The negotiation process is not necessarily linear and differing factors will affect the precise route of negotiations as well as the final agreement, however, negotiations undertaken by the College will always attempt to establish an equitable position that is both proportionate, and appropriate to the activity at hand.

  • The contractual terms will be assessed in accordance with the College Preferred Terms and Conditions Policy ROP-05 [pdf] whilst taking full account of any information provided to Faculty research services teams. Wherever possible, a proportionate approach will be taken to negotiation. Where terms are outside of those preferred, the contract negotiation will seek approval from the relevant College Authority, such approval will be considered on the merits of the activity, value etc.
  • Often a funder will wish to use their own template agreement, which will contain those terms most beneficial to the funder, but may also contain ones detrimental to the College. Whilst the College does work with and accept funder supplied agreements, we prefer to work from our own set of standard templates (some nationally agreed), the use of which will expedite the negotiation process.
  • Agreements will be reviewed holistically to establish the key benefits and risks (if any). Onerous terms and any constraints on the research which present a risk will be negotiated by the Contract Negotiator to limit exposure wherever possible.
  • See Approval and Authorisation for guidance on approval requirements and details of authorised signatories.
  • The Non-standard factors page details factors with potential for complexity which require additional approvals prior to the execution of the agreement.

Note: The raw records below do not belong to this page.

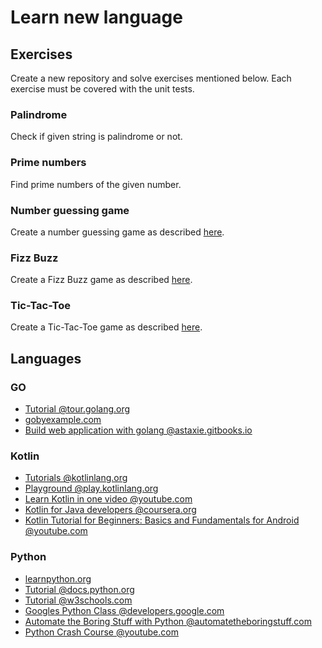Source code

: # Learn new language

## Exercises

Create a new repository and solve exercises mentioned below. Each exercise must be covered with the unit tests.

### Palindrome

Check if given string is palindrome or not.

### Prime numbers

Find prime numbers of the given number.

### Number guessing game

Create a number guessing game as described [here](http://programmingbydoing.com/a/a-number-guessing-game.html).

### Fizz Buzz

Create a Fizz Buzz game as described [here](http://programmingbydoing.com/a/fizzbuzz.html).

### Tic-Tac-Toe

Create a Tic-Tac-Toe game as described [here](http://programmingbydoing.com/a/tic-tac-toe.html).

## Languages

### GO

- [Tutorial @tour.golang.org](https://tour.golang.org)
- [gobyexample.com](https://gobyexample.com)
- [Build web application with golang @astaxie.gitbooks.io](https://astaxie.gitbooks.io/build-web-application-with-golang/content/en/index.html)

### Kotlin

- [Tutorials @kotlinlang.org](https://kotlinlang.org/docs/tutorials)
- [Playground @play.kotlinlang.org](https://play.kotlinlang.org)
- [Learn Kotlin in one video @youtube.com](https://www.youtube.com/watch?v=H_oGi8uuDpA)
- [Kotlin for Java developers @coursera.org](https://www.coursera.org/learn/kotlin-for-java-developers)
- [Kotlin Tutorial for Beginners: Basics and Fundamentals for Android @youtube.com](https://www.youtube.com/playlist?list=PLlxmoA0rQ-LwgK1JsnMsakYNACYGa1cjR)

### Python

- [learnpython.org](https://www.learnpython.org)
- [Tutorial @docs.python.org](https://docs.python.org/3/tutorial/index.html)
- [Tutorial @w3schools.com](https://www.w3schools.com/python)
- [Googles Python Class @developers.google.com](https://developers.google.com/edu/python)
- [Automate the Boring Stuff with Python @automatetheboringstuff.com](http://automatetheboringstuff.com)
- [Python Crash Course @youtube.com](https://www.youtube.com/watch?v=yE9v9rt6ziw)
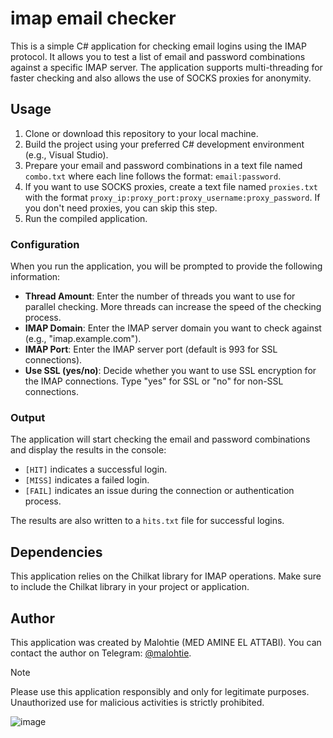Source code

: # imap email checker

This is a simple C# application for checking email logins using the IMAP protocol. It allows you to test a list of email and password combinations against a specific IMAP server. The application supports multi-threading for faster checking and also allows the use of SOCKS proxies for anonymity.

## Usage

1. Clone or download this repository to your local machine.
2. Build the project using your preferred C# development environment (e.g., Visual Studio).
3. Prepare your email and password combinations in a text file named `combo.txt` where each line follows the format: `email:password`.
4. If you want to use SOCKS proxies, create a text file named `proxies.txt` with the format `proxy_ip:proxy_port:proxy_username:proxy_password`. If you don't need proxies, you can skip this step.
5. Run the compiled application.

### Configuration

When you run the application, you will be prompted to provide the following information:

- **Thread Amount**: Enter the number of threads you want to use for parallel checking. More threads can increase the speed of the checking process.
- **IMAP Domain**: Enter the IMAP server domain you want to check against (e.g., "imap.example.com").
- **IMAP Port**: Enter the IMAP server port (default is 993 for SSL connections).
- **Use SSL (yes/no)**: Decide whether you want to use SSL encryption for the IMAP connections. Type "yes" for SSL or "no" for non-SSL connections.

### Output

The application will start checking the email and password combinations and display the results in the console:

- `[HIT]` indicates a successful login.
- `[MISS]` indicates a failed login.
- `[FAIL]` indicates an issue during the connection or authentication process.

The results are also written to a `hits.txt` file for successful logins.

## Dependencies

This application relies on the Chilkat library for IMAP operations. Make sure to include the Chilkat library in your project or application.

## Author

This application was created by Malohtie (MED AMINE EL ATTABI). You can contact the author on Telegram: [@malohtie](https://t.me/malohtie).

>[!NOTE]
>Please use this application responsibly and only for legitimate purposes. Unauthorized use for malicious activities is strictly prohibited.

![image](https://github.com/emailing-solution/imap_email_checker/assets/20033279/2e7227d8-93cf-442b-83a5-d652fbc9ab50)


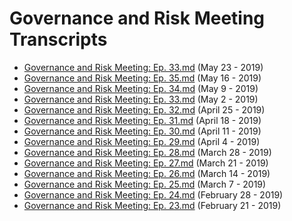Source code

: # Governance and Risk Meeting Transcripts

* [Governance and Risk Meeting: Ep. 33.md](./Governance%20and%20Risk%20Meeting:%20Ep.%2036.md) (May 23 - 2019)
* [Governance and Risk Meeting: Ep. 35.md](./Governance%20and%20Risk%20Meeting:%20Ep.%2035.md) (May 16 - 2019)
* [Governance and Risk Meeting: Ep. 34.md](./Governance%20and%20Risk%20Meeting:%20Ep.%2034.md) (May 9 - 2019)
* [Governance and Risk Meeting: Ep. 33.md](./Governance%20and%20Risk%20Meeting:%20Ep.%2033.md) (May 2 - 2019)
* [Governance and Risk Meeting: Ep. 32.md](./Governance%20and%20Risk%20Meeting:%20Ep.%2032.md) (April 25 - 2019)
* [Governance and Risk Meeting: Ep. 31.md](./Governance%20and%20Risk%20Meeting:%20Ep.%2031.md) (April 18 - 2019)
* [Governance and Risk Meeting: Ep. 30.md](./Governance%20and%20Risk%20Meeting:%20Ep.%2030.md) (April 11 - 2019)
* [Governance and Risk Meeting: Ep. 29.md](./Governance%20and%20Risk%20Meeting:%20Ep.%2029.md) (April 4 - 2019)
* [Governance and Risk Meeting: Ep. 28.md](./Governance%20and%20Risk%20Meeting:%20Ep.%2028.md) (March 28 - 2019)
* [Governance and Risk Meeting: Ep. 27.md](./Governance%20and%20Risk%20Meeting:%20Ep.%2027.md) (March 21 - 2019)
* [Governance and Risk Meeting: Ep. 26.md](./Governance%20and%20Risk%20Meeting:%20Ep.%2026.md) (March 14 - 2019)
* [Governance and Risk Meeting: Ep. 25.md](./Governance%20and%20Risk%20Meeting:%20Ep.%2025.md) (March 7 - 2019)
* [Governance and Risk Meeting: Ep. 24.md](./Governance%20and%20Risk%20Meeting:%20Ep.%2024.md) (February 28 - 2019)
* [Governance and Risk Meeting: Ep. 23.md](./Governance%20and%20Risk%20Meeting:%20Ep.%2023.md) (February 21 - 2019)
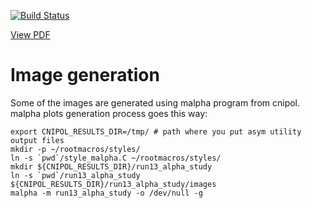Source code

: [![Build Status](https://travis-ci.org/rhicspin/alpha-analysis-note.svg?branch=master)](https://travis-ci.org/rhicspin/alpha-analysis-note)

[View PDF](https://wiki.bnl.gov/rhicspin/File:PC-alpha-analysis-note.pdf)

Image generation
================

Some of the images are generated using malpha program from cnipol.
malpha plots generation process goes this way:

    export CNIPOL_RESULTS_DIR=/tmp/ # path where you put asym utility output files
    mkdir -p ~/rootmacros/styles/
    ln -s `pwd`/style_malpha.C ~/rootmacros/styles/
    mkdir ${CNIPOL_RESULTS_DIR}/run13_alpha_study
    ln -s `pwd`/run13_alpha_study ${CNIPOL_RESULTS_DIR}/run13_alpha_study/images
    malpha -m run13_alpha_study -o /dev/null -g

Typically negotiations tend to focus on a few key areas, examples of which are:

Typically negotiations tend to focus on a few key areas, examples of which are:

a

Intellectual Property (IP)

Often the most contentious issue in an agreement, the College will always try to ensure the rights of the individual academic are protected with regard to future use of IP, and that any commercial benefit to be derived from the IP favours the College. Care will always be taken to balance any commercial advantage against the academic benefits of carrying out an activity, in achieving the best and most equitable deal possible for the College, and the individual academic. Successful commercial exploitation will benefit inventors through the College's Reward to Inventors Scheme Imperial log in only [pdf]

For further information see IP advice and approval in research contracts - general guidance [pdf]

b

Publication rights

The cornerstone of academic research is the right to publicly disseminate the outcomes of the research. Whilst on occasion there may be good reason to delay or restrict publication (e.g. confidentiality, the patenting process, or arrangements with collaborators), the College always seeks to protect this fundamental right in its research agreements. This right to publish is also linked to the College’s academic mission and how it classifies its research activity. Any onerous restrictions need to be carefully considered, both from an academic perspective but also whether the activity itself may be defined as research (See Definition of Research [pdf]).